Tra i
generi narrativi – cioè all’interno della cosiddetta
"letteratura di genere" – quello "rosa" è uno dei
più "malfamati". Nato all’inizio del Novecento, al rosa si
lega l’idea di una produzione schematica, ripetitiva nei suoi moduli
narrativi, riservata a un pubblico di "signorine" (più o meno
attempate). Gli ingredienti sono tra i più classici dell’universo
narrativo (tanto che molti di questi elementi si possono far risalire
addirittura al romanzo greco): un grande amore tra un uomo e una donna,
difficoltà che si frappongono al suo coronamento, problemi e separazioni,
e infine l’happy end. Un tipo di romanzo pensato per un pubblico
femminile, al quale esso intende fornire modelli comportamentali a cui
ispirarsi.
Vera madre del genere rosa è stata la longeva e
prolifica Barbara Cartland (1901-2000). Questa scrittrice inglese è stata
infatti autrice, nel corso della sua lunga vita, di oltre 700 romanzi (per
600 milioni di copie vendute nel mondo). La sua carriera inizia a Londra
negli anni Venti, quando lavora come cronista mondana al Daily Express.

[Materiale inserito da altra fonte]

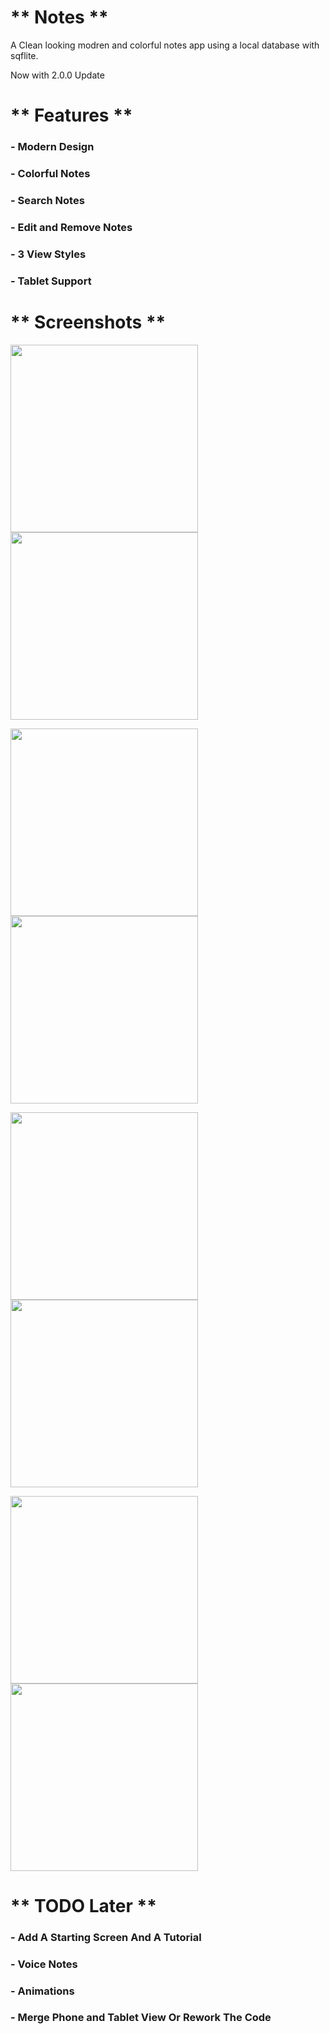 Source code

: # ** Notes **

A Clean looking modren and colorful notes app using a local database with sqflite.

Now with 2.0.0 Update</br>

# ** Features **

### - Modern Design</br>

### - Colorful Notes</br>

### - Search Notes</br>

### - Edit and Remove Notes</br>

### - 3 View Styles</br>

### - Tablet Support</br>

# ** Screenshots **

<img src="https://user-images.githubusercontent.com/88838071/188324396-61bc6582-43e6-4e31-b44f-3afaac4297db.png" width="300"> <img src="https://user-images.githubusercontent.com/88838071/188324501-32c4eaed-31bc-4574-b295-6acdfaf2d7cc.png" width="300"> 

<img src="https://user-images.githubusercontent.com/88838071/188324531-f7df0273-d8b3-4de2-af41-fee859d003ae.png" width="300"> <img src="https://user-images.githubusercontent.com/88838071/188324532-212cacda-d436-4864-b28f-f6c7d1c9841a.png" width="300"> 

<img src="https://user-images.githubusercontent.com/88838071/188324632-a7e481ec-5207-4af0-8250-e588683f8c22.png" width="300"> <img src="https://user-images.githubusercontent.com/88838071/188324634-ca7291e8-9b66-46d5-9b35-60cf5cee174f.png" width="300"> 

<img src="https://user-images.githubusercontent.com/88838071/188324652-ab05fd84-a204-4d5f-a6c2-99a810ac6354.png" width="300"> <img src="https://user-images.githubusercontent.com/88838071/188324657-c76bbef3-00fb-4cd2-a99f-30af2c19d1a1.png" width="300">

# ** TODO Later **

### - Add A Starting Screen And A Tutorial</br>

### - Voice Notes</br>

### - Animations</br>

### - Merge Phone and Tablet View Or Rework The Code</br>
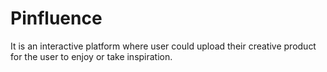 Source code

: # Pinfluence
It is an interactive platform where user could upload their creative product for the user to enjoy or take inspiration.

Il suo romanzo d’esordio, Mosaico (titolo originale Jig-Saw), data
al 1925. Già in questo primo titolo troviamo alcune di quelle che saranno
le costanti della sua produzione successiva: l’ambientazione socialmente
altolocata, un mondo ricco e sfarzoso, personaggi come la giovane illibata
e onesta, il marito anziano e spesso cattivo, l’amante giovane e
seducente.

La scrittrice britannica Barbara
Cartland.
In Mosaico protagonista è la giovane Mona Vivien,
che, dopo un’educazione parigina, si trova a essere indecisa tra due
fratellastri, latori rispettivamente di due diverse proposte di vita: la
tranquillità matrimoniale e la tentazione erotica. Il primo è infatti un
uomo tranquillo e posato, il secondo un mascalzone ricco di fascino. La
ragazza opterà per la scelta più onesta e rassicurante con l’uomo più
"perbene". Del resto quello dell’"onestà" della
protagonista, cioè della sua illibatezza, è una delle costanti della
narrativa della Cartland: alle "tentazioni della carne", le sue
giovani eroine oppongono la scelta della castità (almeno
prematrimoniale), così che gli amori narrati sono quasi sempre amori
romantici, sentimentali, spirituali, in cui è assente il sesso (elemento
che sarà invece presente nei successivi svolgimenti del genere rosa negli
autori statunitensi). La stessa Cartland ha dichiarato che i suoi libri
erano uno strumento «per evadere dalla mancanza di romanticismo della
vita moderna» e che i suoi erano «amori autentici, sul modello di
Cenerentola». Insomma, un mondo idealizzato ed edulcorato, sul quale poco
possono gli intoppi del destino.
Anche in Italia – parallelamente alla fortuna del
genere oltre Manica e poi rapidamente in tutto il mondo – non tardò a
svilupparsi una fitta produzione rosa. Da lì nasce Liala (pseudonimo,
inventato da Gabriele D’Annunzio, di Amalia Liana Cambiasi Negretti
Odescalchi, 1897-1995), anch’essa scomparsa quasi centenaria
(evidentemente scrivere romanzi rosa allunga la vita...). Autrice di oltre
80 romanzi, Liala rappresenta, all’interno della nostra tradizione, la
madrina di quelle che oggi sono le più fortunate autrici di romanzi rosa,
come Sveva Casati Modignani e Maria Venturi (delle quali non è dato
conoscere l’anno di nascita: sui repertori e sulle enciclopedie
letterarie manca infatti l’indicazione).
Prendiamo Sveva Casati Modignani, un’autrice i cui
libri sono sempre salutati da un grande favore da parte del pubblico (se
non da parte della critica), scalando ogni volta le vette delle
classifiche: un’autrice che è una sicurezza per i suoi editori.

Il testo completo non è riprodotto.